Requirement:
When you reach the line with "to encode |" in the data below, begin printing lines exactly, and stop once the line with "### convertFloat32ArrayToUInt16Array" has been printed.

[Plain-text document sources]
========================================
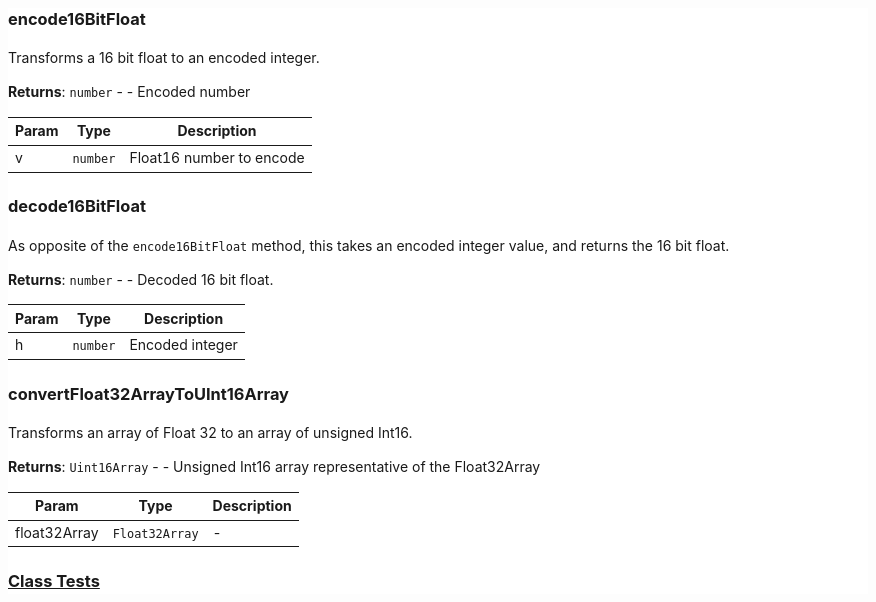 <a name="MathFunctions.encode16BitFloat"></a>

### encode16BitFloat
Transforms a 16 bit float to an encoded integer.


**Returns**: <code>number</code> - - Encoded number  

| Param | Type | Description |
| --- | --- | --- |
| v | <code>number</code> | Float16 number to encode |

<a name="MathFunctions.decode16BitFloat"></a>

### decode16BitFloat
As opposite of the `encode16BitFloat` method, this takes an encoded integer value,
and returns the 16 bit float.


**Returns**: <code>number</code> - - Decoded 16 bit float.  

| Param | Type | Description |
| --- | --- | --- |
| h | <code>number</code> | Encoded integer |

<a name="MathFunctions.convertFloat32ArrayToUInt16Array"></a>

### convertFloat32ArrayToUInt16Array
Transforms an array of Float 32 to an array of unsigned Int16.


**Returns**: <code>Uint16Array</code> - - Unsigned Int16 array representative of the Float32Array  

| Param | Type | Description |
| --- | --- | --- |
| float32Array | <code>Float32Array</code> | - |



### [Class Tests](api/Utilities/MathFunctions.test)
========================================
Task output:
| v | <code>number</code> | Float16 number to encode |

<a name="MathFunctions.decode16BitFloat"></a>

### decode16BitFloat
As opposite of the `encode16BitFloat` method, this takes an encoded integer value,
and returns the 16 bit float.


**Returns**: <code>number</code> - - Decoded 16 bit float.  

| Param | Type | Description |
| --- | --- | --- |
| h | <code>number</code> | Encoded integer |

<a name="MathFunctions.convertFloat32ArrayToUInt16Array"></a>

### convertFloat32ArrayToUInt16Array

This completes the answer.